• [Problem statement]: From the entries below, output the line with "### Miscellaneous Changes" and each following line up to and including the line with "- Switching a", exactly as written.

-- Opening Marker --

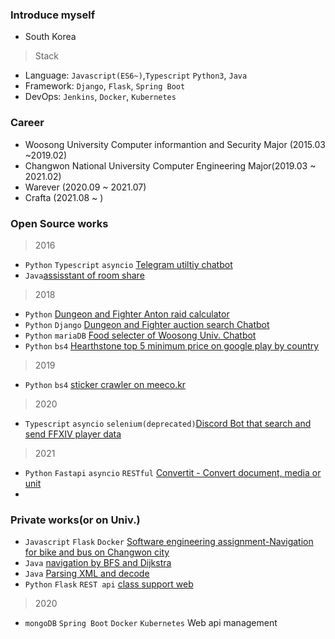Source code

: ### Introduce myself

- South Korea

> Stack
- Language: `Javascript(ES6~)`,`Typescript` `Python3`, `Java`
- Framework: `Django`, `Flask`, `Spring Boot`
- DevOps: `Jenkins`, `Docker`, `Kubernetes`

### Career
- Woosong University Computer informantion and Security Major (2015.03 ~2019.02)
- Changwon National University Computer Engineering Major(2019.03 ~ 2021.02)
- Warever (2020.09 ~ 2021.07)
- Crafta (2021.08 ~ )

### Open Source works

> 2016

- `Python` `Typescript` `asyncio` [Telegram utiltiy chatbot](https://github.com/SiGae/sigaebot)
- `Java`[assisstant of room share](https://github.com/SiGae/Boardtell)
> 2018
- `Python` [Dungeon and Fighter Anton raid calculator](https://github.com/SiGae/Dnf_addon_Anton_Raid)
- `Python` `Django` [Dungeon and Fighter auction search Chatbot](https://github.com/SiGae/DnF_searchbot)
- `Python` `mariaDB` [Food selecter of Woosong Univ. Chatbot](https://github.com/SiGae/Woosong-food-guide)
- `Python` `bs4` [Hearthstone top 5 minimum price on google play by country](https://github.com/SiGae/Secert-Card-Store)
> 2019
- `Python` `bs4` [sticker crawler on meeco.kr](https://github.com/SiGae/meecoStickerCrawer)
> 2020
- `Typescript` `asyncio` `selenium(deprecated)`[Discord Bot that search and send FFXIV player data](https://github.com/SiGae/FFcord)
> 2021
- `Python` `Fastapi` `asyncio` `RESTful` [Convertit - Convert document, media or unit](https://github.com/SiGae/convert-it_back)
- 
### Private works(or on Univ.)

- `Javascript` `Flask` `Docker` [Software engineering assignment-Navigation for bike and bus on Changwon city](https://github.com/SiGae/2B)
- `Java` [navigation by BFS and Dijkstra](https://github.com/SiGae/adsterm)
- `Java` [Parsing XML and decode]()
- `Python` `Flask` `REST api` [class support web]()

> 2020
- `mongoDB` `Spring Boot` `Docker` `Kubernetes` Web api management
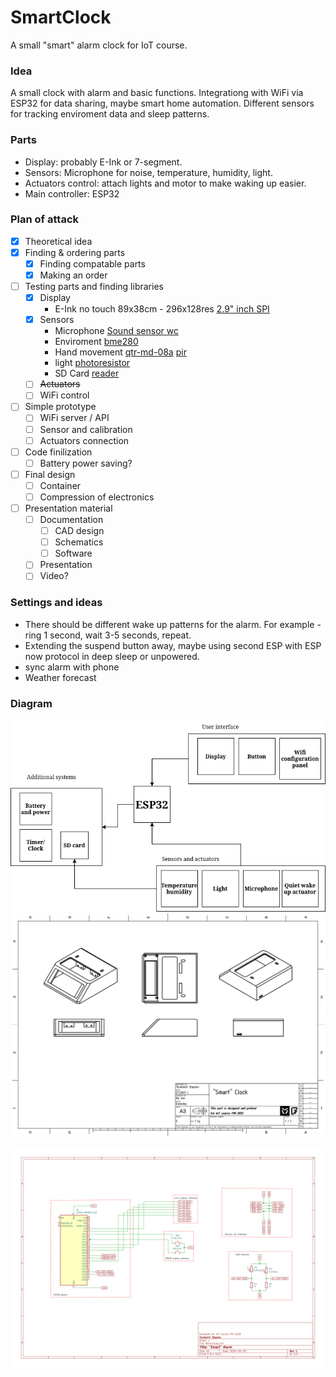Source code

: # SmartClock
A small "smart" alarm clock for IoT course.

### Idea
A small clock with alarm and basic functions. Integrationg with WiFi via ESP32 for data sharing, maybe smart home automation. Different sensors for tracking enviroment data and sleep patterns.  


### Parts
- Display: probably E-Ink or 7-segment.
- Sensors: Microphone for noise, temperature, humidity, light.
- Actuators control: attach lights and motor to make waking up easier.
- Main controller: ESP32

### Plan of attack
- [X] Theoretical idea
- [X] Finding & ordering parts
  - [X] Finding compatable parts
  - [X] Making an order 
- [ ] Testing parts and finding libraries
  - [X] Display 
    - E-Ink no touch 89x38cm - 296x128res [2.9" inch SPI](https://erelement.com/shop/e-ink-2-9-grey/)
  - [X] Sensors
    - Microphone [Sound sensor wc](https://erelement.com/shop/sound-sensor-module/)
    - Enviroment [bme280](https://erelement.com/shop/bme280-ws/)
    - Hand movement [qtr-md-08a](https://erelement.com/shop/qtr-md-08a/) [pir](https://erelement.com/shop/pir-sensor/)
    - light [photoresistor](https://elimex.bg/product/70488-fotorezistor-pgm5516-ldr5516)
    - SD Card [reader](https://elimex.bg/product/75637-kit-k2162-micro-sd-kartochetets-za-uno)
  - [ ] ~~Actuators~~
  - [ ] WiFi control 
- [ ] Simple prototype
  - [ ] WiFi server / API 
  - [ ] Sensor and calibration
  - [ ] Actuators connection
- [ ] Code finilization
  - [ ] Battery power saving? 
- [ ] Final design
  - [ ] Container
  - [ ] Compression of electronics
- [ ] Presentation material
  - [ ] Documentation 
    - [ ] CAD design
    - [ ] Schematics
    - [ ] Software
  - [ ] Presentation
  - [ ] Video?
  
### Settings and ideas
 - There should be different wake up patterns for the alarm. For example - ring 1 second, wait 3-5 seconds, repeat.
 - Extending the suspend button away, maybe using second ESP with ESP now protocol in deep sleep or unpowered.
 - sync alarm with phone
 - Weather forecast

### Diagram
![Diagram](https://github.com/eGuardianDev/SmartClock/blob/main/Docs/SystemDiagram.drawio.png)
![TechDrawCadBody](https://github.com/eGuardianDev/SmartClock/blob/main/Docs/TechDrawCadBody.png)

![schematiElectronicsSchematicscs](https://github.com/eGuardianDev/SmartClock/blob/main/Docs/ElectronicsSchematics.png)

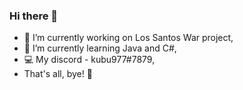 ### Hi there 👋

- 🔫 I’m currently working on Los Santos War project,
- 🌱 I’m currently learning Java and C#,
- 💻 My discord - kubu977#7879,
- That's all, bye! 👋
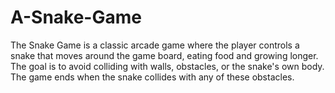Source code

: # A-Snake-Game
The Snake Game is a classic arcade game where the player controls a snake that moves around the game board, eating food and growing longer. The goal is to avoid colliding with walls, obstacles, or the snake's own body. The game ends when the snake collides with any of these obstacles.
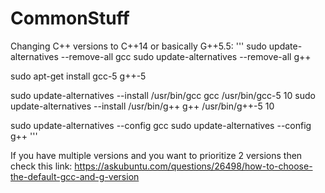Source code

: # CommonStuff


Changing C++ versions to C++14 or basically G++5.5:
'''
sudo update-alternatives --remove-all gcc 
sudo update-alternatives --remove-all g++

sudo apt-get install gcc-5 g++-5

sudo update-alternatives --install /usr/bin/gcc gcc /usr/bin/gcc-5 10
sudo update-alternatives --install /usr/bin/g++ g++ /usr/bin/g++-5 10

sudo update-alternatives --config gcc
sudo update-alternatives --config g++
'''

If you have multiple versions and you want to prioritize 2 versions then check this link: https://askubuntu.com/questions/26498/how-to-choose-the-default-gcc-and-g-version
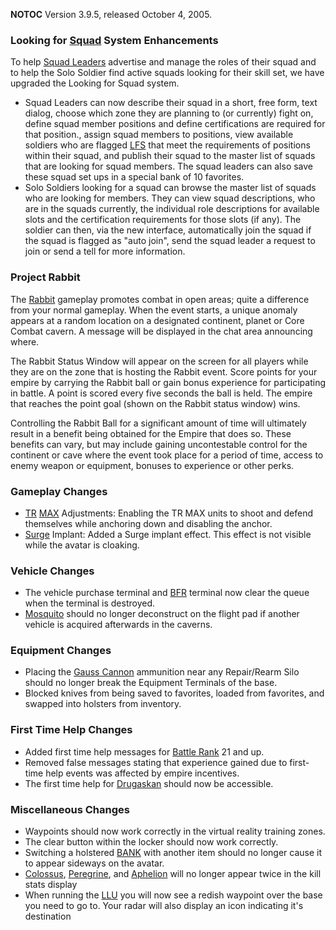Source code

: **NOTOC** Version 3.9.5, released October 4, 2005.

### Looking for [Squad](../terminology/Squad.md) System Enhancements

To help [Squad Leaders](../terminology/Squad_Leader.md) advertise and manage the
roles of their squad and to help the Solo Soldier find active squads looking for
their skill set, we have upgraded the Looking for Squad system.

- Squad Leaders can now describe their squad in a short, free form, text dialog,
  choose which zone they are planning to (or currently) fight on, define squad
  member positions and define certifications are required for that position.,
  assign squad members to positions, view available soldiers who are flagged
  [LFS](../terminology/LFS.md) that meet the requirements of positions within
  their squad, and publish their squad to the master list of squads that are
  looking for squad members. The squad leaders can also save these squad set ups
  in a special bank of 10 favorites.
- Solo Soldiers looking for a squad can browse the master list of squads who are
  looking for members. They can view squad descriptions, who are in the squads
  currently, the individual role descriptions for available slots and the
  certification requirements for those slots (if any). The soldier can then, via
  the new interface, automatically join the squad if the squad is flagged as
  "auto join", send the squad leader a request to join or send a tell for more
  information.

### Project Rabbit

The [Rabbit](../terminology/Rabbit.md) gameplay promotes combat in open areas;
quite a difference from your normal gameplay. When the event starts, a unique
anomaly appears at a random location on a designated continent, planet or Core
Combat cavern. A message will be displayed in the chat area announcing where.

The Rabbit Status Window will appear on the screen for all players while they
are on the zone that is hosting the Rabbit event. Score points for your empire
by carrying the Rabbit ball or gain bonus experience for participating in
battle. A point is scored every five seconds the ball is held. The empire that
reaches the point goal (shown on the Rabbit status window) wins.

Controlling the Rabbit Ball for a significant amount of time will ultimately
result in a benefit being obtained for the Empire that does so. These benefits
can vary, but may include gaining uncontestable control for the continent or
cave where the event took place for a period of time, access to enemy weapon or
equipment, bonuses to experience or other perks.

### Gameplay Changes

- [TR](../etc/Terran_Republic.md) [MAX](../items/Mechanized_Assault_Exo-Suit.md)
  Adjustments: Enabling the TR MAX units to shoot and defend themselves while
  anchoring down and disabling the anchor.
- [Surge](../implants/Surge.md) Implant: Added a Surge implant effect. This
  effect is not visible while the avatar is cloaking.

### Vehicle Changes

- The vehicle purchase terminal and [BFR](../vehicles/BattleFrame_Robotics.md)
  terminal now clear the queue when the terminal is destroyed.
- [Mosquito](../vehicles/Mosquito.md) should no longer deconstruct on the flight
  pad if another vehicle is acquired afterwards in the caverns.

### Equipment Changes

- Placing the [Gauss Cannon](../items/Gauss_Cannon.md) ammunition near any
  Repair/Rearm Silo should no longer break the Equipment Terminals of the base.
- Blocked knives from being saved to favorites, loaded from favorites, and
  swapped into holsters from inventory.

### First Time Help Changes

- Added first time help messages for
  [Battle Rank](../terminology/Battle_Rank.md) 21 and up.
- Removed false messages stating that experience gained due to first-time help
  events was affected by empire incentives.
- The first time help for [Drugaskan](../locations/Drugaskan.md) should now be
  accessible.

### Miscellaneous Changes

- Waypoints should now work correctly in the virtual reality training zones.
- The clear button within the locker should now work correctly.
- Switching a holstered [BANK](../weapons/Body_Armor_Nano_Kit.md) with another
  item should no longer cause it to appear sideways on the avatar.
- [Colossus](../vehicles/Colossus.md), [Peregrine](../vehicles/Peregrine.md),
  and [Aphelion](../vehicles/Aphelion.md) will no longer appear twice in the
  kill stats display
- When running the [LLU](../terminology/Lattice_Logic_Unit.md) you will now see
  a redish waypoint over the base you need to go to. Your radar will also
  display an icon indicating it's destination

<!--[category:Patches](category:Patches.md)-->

-- Closing Marker --
-- Opening Marker --

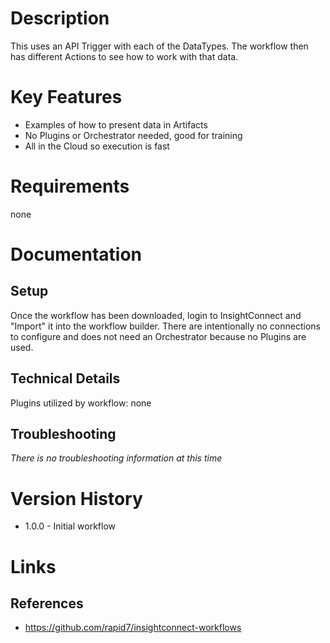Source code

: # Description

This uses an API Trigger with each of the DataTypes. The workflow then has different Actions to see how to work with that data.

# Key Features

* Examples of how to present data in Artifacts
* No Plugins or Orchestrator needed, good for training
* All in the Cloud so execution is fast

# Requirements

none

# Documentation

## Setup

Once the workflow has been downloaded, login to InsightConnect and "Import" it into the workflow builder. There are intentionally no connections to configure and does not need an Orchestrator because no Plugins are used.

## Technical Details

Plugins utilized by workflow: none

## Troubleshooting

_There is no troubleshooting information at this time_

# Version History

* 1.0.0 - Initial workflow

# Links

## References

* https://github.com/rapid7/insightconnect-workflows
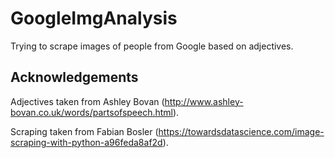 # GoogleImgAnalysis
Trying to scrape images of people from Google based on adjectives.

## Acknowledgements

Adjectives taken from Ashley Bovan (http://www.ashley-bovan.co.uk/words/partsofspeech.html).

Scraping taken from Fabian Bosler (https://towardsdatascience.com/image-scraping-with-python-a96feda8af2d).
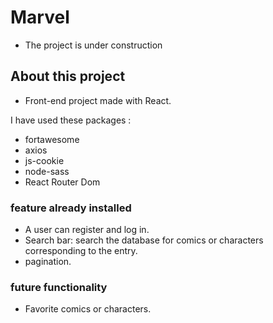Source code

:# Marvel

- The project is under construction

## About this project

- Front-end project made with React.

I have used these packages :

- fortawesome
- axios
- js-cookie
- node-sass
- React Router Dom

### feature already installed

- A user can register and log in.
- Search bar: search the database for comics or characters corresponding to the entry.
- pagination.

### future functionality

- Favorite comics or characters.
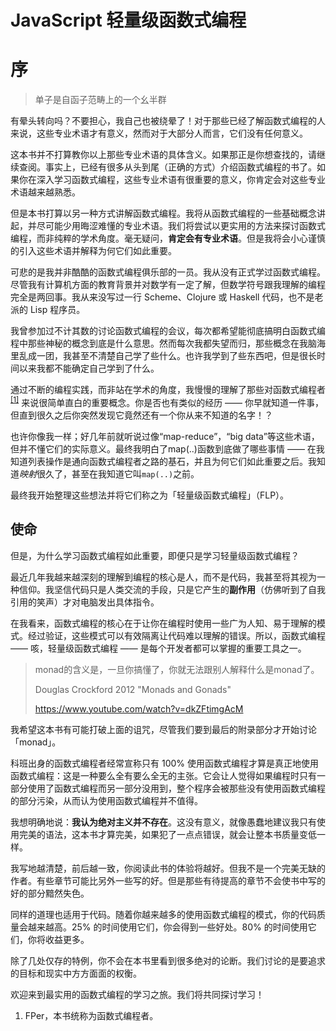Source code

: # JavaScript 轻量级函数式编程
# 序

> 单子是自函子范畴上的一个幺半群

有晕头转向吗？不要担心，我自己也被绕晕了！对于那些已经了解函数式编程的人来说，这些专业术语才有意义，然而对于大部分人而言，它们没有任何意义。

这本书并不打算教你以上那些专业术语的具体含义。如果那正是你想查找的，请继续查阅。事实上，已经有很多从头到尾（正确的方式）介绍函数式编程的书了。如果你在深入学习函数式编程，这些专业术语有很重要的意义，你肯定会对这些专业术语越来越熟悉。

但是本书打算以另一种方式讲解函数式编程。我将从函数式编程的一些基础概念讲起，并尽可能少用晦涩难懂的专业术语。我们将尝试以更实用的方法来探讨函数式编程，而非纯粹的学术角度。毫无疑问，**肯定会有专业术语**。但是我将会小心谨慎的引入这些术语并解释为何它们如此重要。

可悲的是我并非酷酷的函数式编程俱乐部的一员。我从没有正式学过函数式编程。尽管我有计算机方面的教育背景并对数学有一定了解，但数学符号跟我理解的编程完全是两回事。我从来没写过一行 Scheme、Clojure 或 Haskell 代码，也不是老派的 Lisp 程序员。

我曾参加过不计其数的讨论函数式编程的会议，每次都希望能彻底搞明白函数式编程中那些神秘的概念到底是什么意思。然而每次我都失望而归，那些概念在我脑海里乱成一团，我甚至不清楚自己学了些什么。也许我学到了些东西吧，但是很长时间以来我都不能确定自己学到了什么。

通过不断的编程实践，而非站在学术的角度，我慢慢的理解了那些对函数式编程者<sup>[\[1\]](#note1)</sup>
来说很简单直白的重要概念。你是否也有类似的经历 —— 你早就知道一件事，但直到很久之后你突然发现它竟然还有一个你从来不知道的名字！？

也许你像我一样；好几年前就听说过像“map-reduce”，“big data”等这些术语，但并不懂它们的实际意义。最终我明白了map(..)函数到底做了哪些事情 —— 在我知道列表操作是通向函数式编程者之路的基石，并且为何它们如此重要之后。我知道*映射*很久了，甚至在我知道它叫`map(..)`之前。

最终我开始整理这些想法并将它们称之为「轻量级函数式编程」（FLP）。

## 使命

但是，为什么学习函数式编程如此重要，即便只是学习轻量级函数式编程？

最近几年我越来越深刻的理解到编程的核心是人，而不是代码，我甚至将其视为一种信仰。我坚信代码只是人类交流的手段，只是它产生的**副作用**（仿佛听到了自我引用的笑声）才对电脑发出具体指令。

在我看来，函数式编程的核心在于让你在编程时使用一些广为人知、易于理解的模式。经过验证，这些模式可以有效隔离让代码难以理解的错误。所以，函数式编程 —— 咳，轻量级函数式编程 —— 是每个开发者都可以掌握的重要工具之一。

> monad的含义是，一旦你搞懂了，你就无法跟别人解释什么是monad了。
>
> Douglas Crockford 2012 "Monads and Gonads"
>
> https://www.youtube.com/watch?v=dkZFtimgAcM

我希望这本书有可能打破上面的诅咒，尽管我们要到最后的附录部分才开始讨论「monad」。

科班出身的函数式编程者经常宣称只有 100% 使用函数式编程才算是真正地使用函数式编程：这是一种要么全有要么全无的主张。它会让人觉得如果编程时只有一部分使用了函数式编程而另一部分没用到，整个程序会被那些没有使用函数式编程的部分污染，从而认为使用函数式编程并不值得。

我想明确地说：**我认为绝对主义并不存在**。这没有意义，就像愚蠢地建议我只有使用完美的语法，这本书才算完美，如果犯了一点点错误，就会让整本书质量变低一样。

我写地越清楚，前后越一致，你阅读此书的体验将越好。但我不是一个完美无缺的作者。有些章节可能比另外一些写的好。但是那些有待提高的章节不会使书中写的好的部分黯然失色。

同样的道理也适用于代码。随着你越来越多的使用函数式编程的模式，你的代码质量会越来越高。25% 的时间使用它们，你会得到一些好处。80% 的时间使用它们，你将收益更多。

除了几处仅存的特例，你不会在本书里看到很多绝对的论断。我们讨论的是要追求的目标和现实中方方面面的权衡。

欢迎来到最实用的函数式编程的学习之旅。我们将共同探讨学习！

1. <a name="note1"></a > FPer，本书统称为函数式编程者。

-- Closing Marker --

• [Answer box]:
### Miscellaneous Changes

- Waypoints should now work correctly in the virtual reality training zones.
- The clear button within the locker should now work correctly.
- Switching a holstered [BANK](../weapons/Body_Armor_Nano_Kit.md) with another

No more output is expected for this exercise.